[[ Listed records open ]]

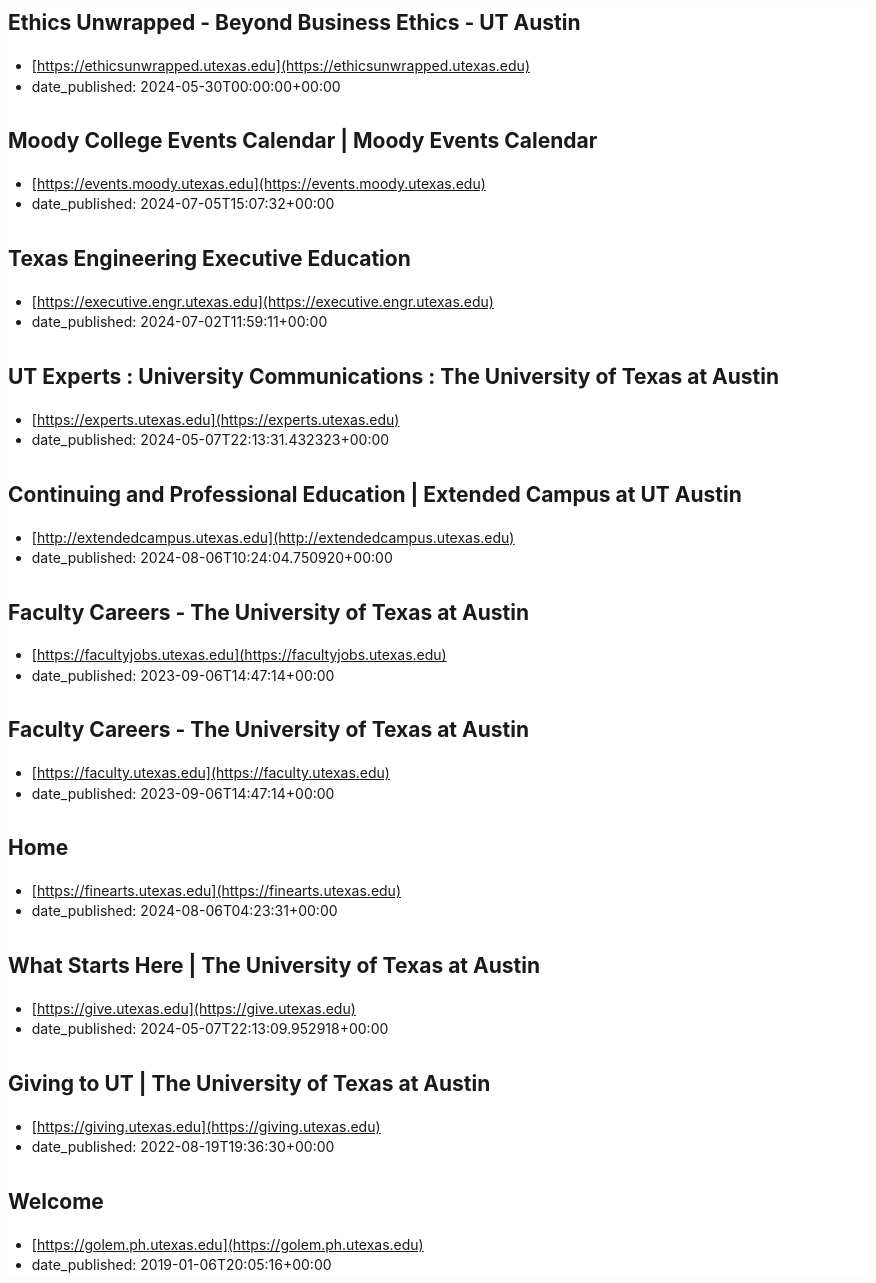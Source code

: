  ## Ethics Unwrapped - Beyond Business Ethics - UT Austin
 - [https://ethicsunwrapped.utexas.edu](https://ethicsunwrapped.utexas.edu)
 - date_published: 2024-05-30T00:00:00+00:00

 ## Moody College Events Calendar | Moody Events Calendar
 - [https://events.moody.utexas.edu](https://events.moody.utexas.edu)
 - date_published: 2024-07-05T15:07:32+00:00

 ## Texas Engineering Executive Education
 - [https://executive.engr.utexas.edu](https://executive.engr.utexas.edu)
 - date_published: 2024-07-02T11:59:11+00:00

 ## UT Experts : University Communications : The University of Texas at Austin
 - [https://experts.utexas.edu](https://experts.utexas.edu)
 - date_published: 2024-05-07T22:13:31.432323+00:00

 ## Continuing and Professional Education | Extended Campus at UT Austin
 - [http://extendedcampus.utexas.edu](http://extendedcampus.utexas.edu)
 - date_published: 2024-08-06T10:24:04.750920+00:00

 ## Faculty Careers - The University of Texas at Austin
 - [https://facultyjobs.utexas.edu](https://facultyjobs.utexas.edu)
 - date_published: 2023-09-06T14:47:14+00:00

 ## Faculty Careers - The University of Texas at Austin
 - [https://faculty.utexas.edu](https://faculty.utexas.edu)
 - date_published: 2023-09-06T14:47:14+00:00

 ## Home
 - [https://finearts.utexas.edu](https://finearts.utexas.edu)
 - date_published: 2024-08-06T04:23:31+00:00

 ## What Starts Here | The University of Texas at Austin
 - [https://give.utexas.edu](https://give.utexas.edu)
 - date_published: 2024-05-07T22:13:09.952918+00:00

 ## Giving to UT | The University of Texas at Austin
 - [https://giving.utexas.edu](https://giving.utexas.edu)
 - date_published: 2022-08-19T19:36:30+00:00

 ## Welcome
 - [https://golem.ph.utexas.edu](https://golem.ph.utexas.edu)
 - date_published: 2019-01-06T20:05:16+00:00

[[ Listed records closed ]]

Problem to work on
Please copy every line of the data that carries the string "Education".

Answer space
 ## Texas Engineering Executive Education
 ## Continuing and Professional Education | Extended Campus at UT Austin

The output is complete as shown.